Haben Sie die Tat geplant?
Nein, hattest du nicht.
Hatten Sie Vergeltungsgefühle gegenüber Ihrer Mutter?
Nein.
Wollten Sie Ihre Mutter dafür bestrafen, dass Sie sie pflegen mussten?
Nein, wolltest du nicht.
Was haben Sie sich von der Tat erhofft?
Du weisst es nicht. «Nichts, denke ich», sagst du dem Staatsanwalt.
Der Staatsanwalt schaut nicht von seiner Akte auf, als er die nächste Frage stellt.
Warum haben Sie ihre Mutter umgebracht, Herr G.?
Und du fragst dich selbst: Warum eigentlich?
Es war ein Tag wie jeder andere in der Kasimir-Pfyffer-Strasse 26. Du hast E-Mails beantwortet, Anrufe von Journalisten zum Verkehrsunfall auf der A2 entgegengenommen, du bist mit deinen Mitarbeitern in der Kränzlin-Pizzeria essen gegangen.
Hast am Nachmittag eine Studentenklasse durchs Polizeimuseum geführt und dabei über die neue Einsatzleitzentrale, Sachbeweise und Kriminaltouristen gesprochen. Sie haben viele Fragen gestellt, du bist nicht um 17 Uhr, sondern erst um 17.30 Uhr von der Arbeit weggegangen.
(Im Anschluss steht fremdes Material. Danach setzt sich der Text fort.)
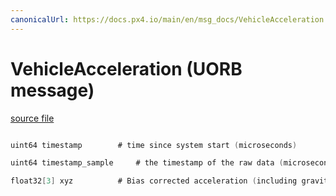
 ```yaml
---
canonicalUrl: https://docs.px4.io/main/en/msg_docs/VehicleAcceleration
---
```


# VehicleAcceleration (UORB message)



[source file](https://github.com/PX4/PX4-Autopilot/blob/release/1.14/msg/VehicleAcceleration.msg)

```c

uint64 timestamp		# time since system start (microseconds)

uint64 timestamp_sample		# the timestamp of the raw data (microseconds)

float32[3] xyz			# Bias corrected acceleration (including gravity) in the FRD body frame XYZ-axis in m/s^2

```
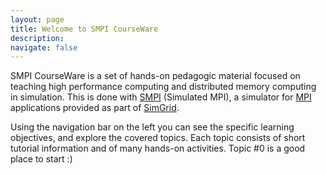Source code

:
 ```yaml
---
layout: page
title: Welcome to SMPI CourseWare
description:
navigate: false
---
```


<div class="ui container raised segment padded">

<p class="ui">
SMPI CourseWare is a set of hands-on pedagogic material focused on teaching high performance computing and distributed memory computing in simulation. This is
done with
  <a href="http://simgrid.gforge.inria.fr/simgrid/latest/doc/group__SMPI__API.html">SMPI</a> (Simulated MPI),
 a simulator for <a href="http://www.mpi-forum.org/docs/docs.html">MPI</a> applications provided as part of
 <a href="http://simgrid.gforge.inria.fr">SimGrid</a>.
 </p>

<p class="ui">
 Using the navigation bar on the left you can see the specific learning objectives, and explore the covered topics. Each topic consists of
 short tutorial information and of many hands-on activities. Topic #0 is a good place to start :)
</p>

</div>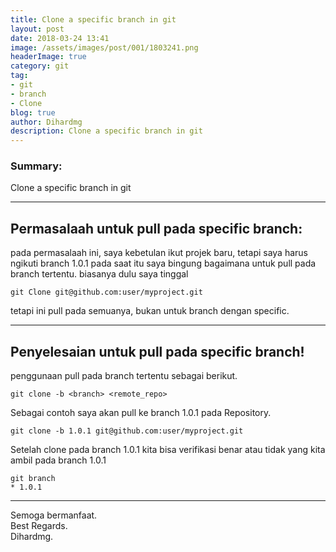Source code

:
 ```yaml
---
title: Clone a specific branch in git
layout: post
date: 2018-03-24 13:41
image: /assets/images/post/001/1803241.png
headerImage: true
category: git
tag:
- git
- branch
- Clone
blog: true
author: Dihardmg
description: Clone a specific branch in git
---
```

### Summary:
Clone a specific branch in git

---


## Permasalaah untuk pull pada specific branch:

pada permasalaah ini, saya kebetulan ikut projek baru, tetapi saya harus ngikuti branch 1.0.1 pada saat itu saya bingung bagaimana untuk pull pada branch tertentu. biasanya dulu saya tinggal
```
git Clone git@github.com:user/myproject.git
```
tetapi ini pull pada semuanya, bukan untuk branch dengan specific.

___


## Penyelesaian untuk pull pada specific branch!

penggunaan pull pada branch tertentu sebagai berikut.

 ```
 git clone -b <branch> <remote_repo>
 ```

Sebagai contoh saya akan pull ke branch 1.0.1 pada Repository.
 ```
 git clone -b 1.0.1 git@github.com:user/myproject.git
 ```

Setelah clone pada branch 1.0.1 kita bisa verifikasi benar atau tidak yang kita ambil pada branch 1.0.1
```
git branch
* 1.0.1
```

___

Semoga bermanfaat.<br>
Best Regards.<br>
Dihardmg.
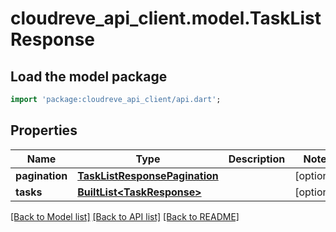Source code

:# cloudreve_api_client.model.TaskListResponse

## Load the model package
```dart
import 'package:cloudreve_api_client/api.dart';
```

## Properties
Name | Type | Description | Notes
------------ | ------------- | ------------- | -------------
**pagination** | [**TaskListResponsePagination**](TaskListResponsePagination.md) |  | [optional] 
**tasks** | [**BuiltList&lt;TaskResponse&gt;**](TaskResponse.md) |  | [optional] 

[[Back to Model list]](../README.md#documentation-for-models) [[Back to API list]](../README.md#documentation-for-api-endpoints) [[Back to README]](../README.md)


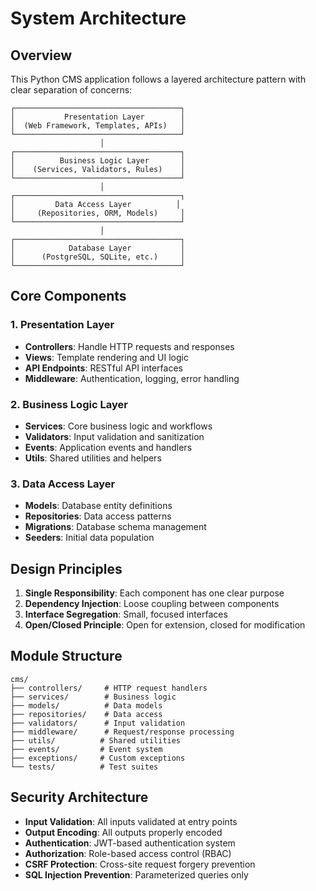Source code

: # System Architecture

## Overview

This Python CMS application follows a layered architecture pattern with clear separation of concerns:

```
┌─────────────────────────────────────┐
│           Presentation Layer        │
│  (Web Framework, Templates, APIs)   │
└─────────────────────────────────────┘
                    │
┌─────────────────────────────────────┐
│          Business Logic Layer       │
│    (Services, Validators, Rules)    │
└─────────────────────────────────────┘
                    │
┌─────────────────────────────────────┐
│         Data Access Layer          │
│     (Repositories, ORM, Models)     │
└─────────────────────────────────────┘
                    │
┌─────────────────────────────────────┐
│            Database Layer           │
│      (PostgreSQL, SQLite, etc.)     │
└─────────────────────────────────────┘
```

## Core Components

### 1. Presentation Layer
- **Controllers**: Handle HTTP requests and responses
- **Views**: Template rendering and UI logic
- **API Endpoints**: RESTful API interfaces
- **Middleware**: Authentication, logging, error handling

### 2. Business Logic Layer
- **Services**: Core business logic and workflows
- **Validators**: Input validation and sanitization
- **Events**: Application events and handlers
- **Utils**: Shared utilities and helpers

### 3. Data Access Layer
- **Models**: Database entity definitions
- **Repositories**: Data access patterns
- **Migrations**: Database schema management
- **Seeders**: Initial data population

## Design Principles

1. **Single Responsibility**: Each component has one clear purpose
2. **Dependency Injection**: Loose coupling between components
3. **Interface Segregation**: Small, focused interfaces
4. **Open/Closed Principle**: Open for extension, closed for modification

## Module Structure

```
cms/
├── controllers/     # HTTP request handlers
├── services/        # Business logic
├── models/          # Data models
├── repositories/    # Data access
├── validators/      # Input validation
├── middleware/      # Request/response processing
├── utils/          # Shared utilities
├── events/         # Event system
├── exceptions/     # Custom exceptions
└── tests/          # Test suites
```

## Security Architecture

- **Input Validation**: All inputs validated at entry points
- **Output Encoding**: All outputs properly encoded
- **Authentication**: JWT-based authentication system
- **Authorization**: Role-based access control (RBAC)
- **CSRF Protection**: Cross-site request forgery prevention
- **SQL Injection Prevention**: Parameterized queries only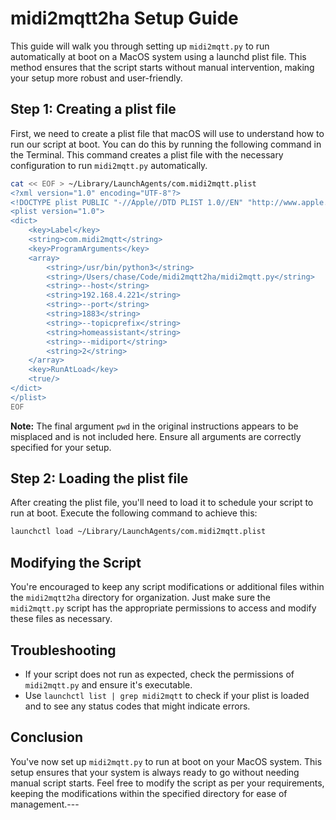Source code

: # midi2mqtt2ha Setup Guide

This guide will walk you through setting up `midi2mqtt.py` to run automatically at boot on a MacOS system using a launchd plist file. This method ensures that the script starts without manual intervention, making your setup more robust and user-friendly.

## Step 1: Creating a plist file

First, we need to create a plist file that macOS will use to understand how to run our script at boot. You can do this by running the following command in the Terminal. This command creates a plist file with the necessary configuration to run `midi2mqtt.py` automatically.

```bash
cat << EOF > ~/Library/LaunchAgents/com.midi2mqtt.plist
<?xml version="1.0" encoding="UTF-8"?>
<!DOCTYPE plist PUBLIC "-//Apple//DTD PLIST 1.0//EN" "http://www.apple.com/DTDs/PropertyList-1.0.dtd">
<plist version="1.0">
<dict>
    <key>Label</key>
    <string>com.midi2mqtt</string>
    <key>ProgramArguments</key>
    <array>
        <string>/usr/bin/python3</string>
        <string>/Users/chase/Code/midi2mqtt2ha/midi2mqtt.py</string>
        <string>--host</string>
        <string>192.168.4.221</string>
        <string>--port</string>
        <string>1883</string>
        <string>--topicprefix</string>
        <string>homeassistant</string>
        <string>--midiport</string>
        <string>2</string>
    </array>
    <key>RunAtLoad</key>
    <true/>
</dict>
</plist>
EOF
```

**Note:** The final argument `pwd` in the original instructions appears to be misplaced and is not included here. Ensure all arguments are correctly specified for your setup.

## Step 2: Loading the plist file

After creating the plist file, you'll need to load it to schedule your script to run at boot. Execute the following command to achieve this:

```bash
launchctl load ~/Library/LaunchAgents/com.midi2mqtt.plist
```

## Modifying the Script

You're encouraged to keep any script modifications or additional files within the `midi2mqtt2ha` directory for organization. Just make sure the `midi2mqtt.py` script has the appropriate permissions to access and modify these files as necessary.

## Troubleshooting

- If your script does not run as expected, check the permissions of `midi2mqtt.py` and ensure it's executable.
- Use `launchctl list | grep midi2mqtt` to check if your plist is loaded and to see any status codes that might indicate errors.

## Conclusion

You've now set up `midi2mqtt.py` to run at boot on your MacOS system. This setup ensures that your system is always ready to go without needing manual script starts. Feel free to modify the script as per your requirements, keeping the modifications within the specified directory for ease of management.---
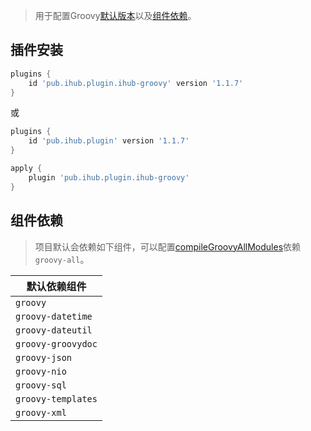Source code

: > 用于配置Groovy[默认版本](/iHubBom?id=默认版本)以及[组件依赖](/iHubGroovy?id=组件依赖)。

## 插件安装

```groovy
plugins {
    id 'pub.ihub.plugin.ihub-groovy' version '1.1.7'
}
```

或

```groovy
plugins {
    id 'pub.ihub.plugin' version '1.1.7'
}

apply {
    plugin 'pub.ihub.plugin.ihub-groovy'
}
```

## 组件依赖

> 项目默认会依赖如下组件，可以配置[compileGroovyAllModules](/iHub?id=配置示例)依赖`groovy-all`。

| 默认依赖组件 |
| --------- |
| `groovy` |
| `groovy-datetime` |
| `groovy-dateutil` |
| `groovy-groovydoc` |
| `groovy-json` |
| `groovy-nio` |
| `groovy-sql` |
| `groovy-templates` |
| `groovy-xml` |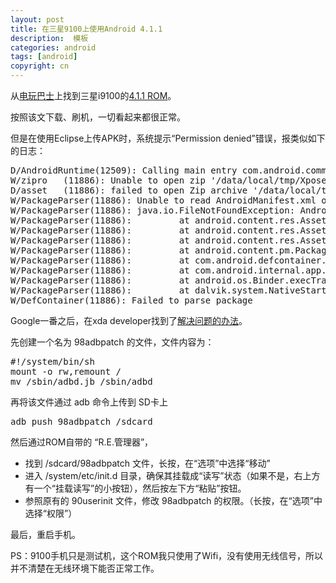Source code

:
 ```yaml
---
layout: post
title: 在三星9100上使用Android 4.1.1
description:  模板
categories: android
tags: [android]
copyright: cn
---
```


从[电玩巴士](http://www.tgbus.com/)上找到三星i9100的[4.1.1 ROM](http://samsung.tgbus.com/201209/448773.shtml)。

按照该文下载、刷机，一切看起来都很正常。

但是在使用Eclipse上传APK时，系统提示“Permission denied”错误，报类似如下的日志：
<pre>
D/AndroidRuntime(12509): Calling main entry com.android.commands.pm.Pm
W/zipro   (11886): Unable to open zip '/data/local/tmp/XposedInstaller.apk': Permission denied
D/asset   (11886): failed to open Zip archive '/data/local/tmp/XposedInstaller.apk'
W/PackageParser(11886): Unable to read AndroidManifest.xml of /data/local/tmp/XposedInstaller.apk
W/PackageParser(11886): java.io.FileNotFoundException: AndroidManifest.xml
W/PackageParser(11886):         at android.content.res.AssetManager.openXmlAssetNative(Native Method)
W/PackageParser(11886):         at android.content.res.AssetManager.openXmlBlockAsset(AssetManager.java:522)
W/PackageParser(11886):         at android.content.res.AssetManager.openXmlResourceParser(AssetManager.java:478)
W/PackageParser(11886):         at android.content.pm.PackageParser.parsePackageLite(PackageParser.java:749)
W/PackageParser(11886):         at com.android.defcontainer.DefaultContainerService$1.getMinimalPackageInfo(DefaultContainerService.java:169)
W/PackageParser(11886):         at com.android.internal.app.IMediaContainerService$Stub.onTransact(IMediaContainerService.java:110)
W/PackageParser(11886):         at android.os.Binder.execTransact(Binder.java:367)
W/PackageParser(11886):         at dalvik.system.NativeStart.run(Native Method)
W/DefContainer(11886): Failed to parse package
</pre>

Google一番之后，在xda developer找到了[解决问题的办法](http://forum.xda-developers.com/showthread.php?p=30873127)。

先创建一个名为 98adbpatch 的文件，文件内容为：
<pre>
#!/system/bin/sh
mount -o rw,remount /
mv /sbin/adbd.jb /sbin/adbd
</pre>

再将该文件通过 adb 命令上传到 SD卡上
<pre>
adb push 98adbpatch /sdcard
</pre>

然后通过ROM自带的 “R.E.管理器”，

* 找到 /sdcard/98adbpatch 文件，长按，在“选项”中选择“移动”
* 进入 /system/etc/init.d 目录，确保其挂载成“读写”状态（如果不是，右上方有一个“挂载读写”的小按钮），然后按左下方“粘贴”按钮。
* 参照原有的 90userinit 文件，修改 98adbpatch 的权限。（长按，在“选项”中选择“权限”）

最后，重启手机。

PS：9100手机只是测试机，这个ROM我只使用了Wifi，没有使用无线信号，所以并不清楚在无线环境下能否正常工作。
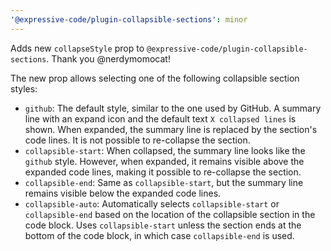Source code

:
```yaml
---
'@expressive-code/plugin-collapsible-sections': minor
---
```


Adds new `collapseStyle` prop to `@expressive-code/plugin-collapsible-sections`. Thank you @nerdymomocat!

The new prop allows selecting one of the following collapsible section styles:

- `github`: The default style, similar to the one used by GitHub. A summary line with an expand icon and the default text `X collapsed lines` is shown. When expanded, the summary line is replaced by the section's code lines. It is not possible to re-collapse the section.
- `collapsible-start`: When collapsed, the summary line looks like the `github` style. However, when expanded, it remains visible above the expanded code lines, making it possible to re-collapse the section.
- `collapsible-end`: Same as `collapsible-start`, but the summary line remains visible below the expanded code lines.
- `collapsible-auto`: Automatically selects `collapsible-start` or `collapsible-end` based on the location of the collapsible section in the code block. Uses `collapsible-start` unless the section ends at the bottom of the code block, in which case `collapsible-end` is used.
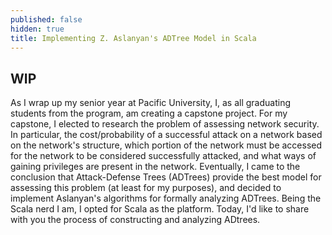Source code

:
 ```yaml
---
published: false
hidden: true
title: Implementing Z. Aslanyan's ADTree Model in Scala
---
```

## WIP
As I wrap up my senior year at Pacific University, I, as all graduating students from the program, am creating a capstone project. For my capstone, I elected to research the problem of assessing network security. In particular, the cost/probability of a successful attack on a network based on the network's structure, which portion of the network must be accessed for the network to be considered successfully attacked, and what ways of gaining privileges are present in the network. Eventually, I came to the conclusion that Attack-Defense Trees (ADTrees) provide the best model for assessing this problem (at least for my purposes), and decided to implement Aslanyan's algorithms for formally analyzing ADTrees. Being the Scala nerd I am, I opted for Scala as the platform. Today, I'd like to share with you the process of constructing and analyzing ADtrees.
Du bist auf dem Weg nach Hause, zur Houelbachstrasse 34, in den Stau geraten. Für die Strecke, die sonst 15 Minuten dauerte, brauchtest du fast 45 Minuten. Deine Frau hatte das Abendessen bereits abgeräumt, darum bist du direkt zu deiner Mutter gefahren. Donnerstag ist dein Abend, deine Bruder kommt am Dienstag, Sonntag geht ihr zusammen. So habt ihr es vereinbart.
Deine Mutter liegt im Bett, als du das Zimmer betrittst. Sie erkennt dich, ihren Sohn, lächelt müde. «Du bist spät», sagt sie. Du streichst ihr über das dünne, weisse Haar, nimmst ihr die Brille von der Nase, klappst die Bügel zusammen und legst sie auf den Nachttisch.
Dein Blick geht vorbei am Fenster mit Blick auf den Vierwaldstättersee, am Bücherregal mit Plüschtieren, hin zur Krücke, die angelehnt an den Holzschrank in Griffweite steht. Diese verdammte Krücke, denkst du. Wieso musst du zusehen, wie deine Mutter Tag für Tag weiter verfällt? Nicht mehr selbstständig wohnen kann, nicht mehr selber gehen kann? «Schlaf, Mutter, schlaf», sagst du noch und sie schliesst die Augen.
Du schaust zum Staatsanwalt, eure Augen treffen sich. Du überlegst und antwortest dann. Vielleicht wäre auch alles anders gekommen.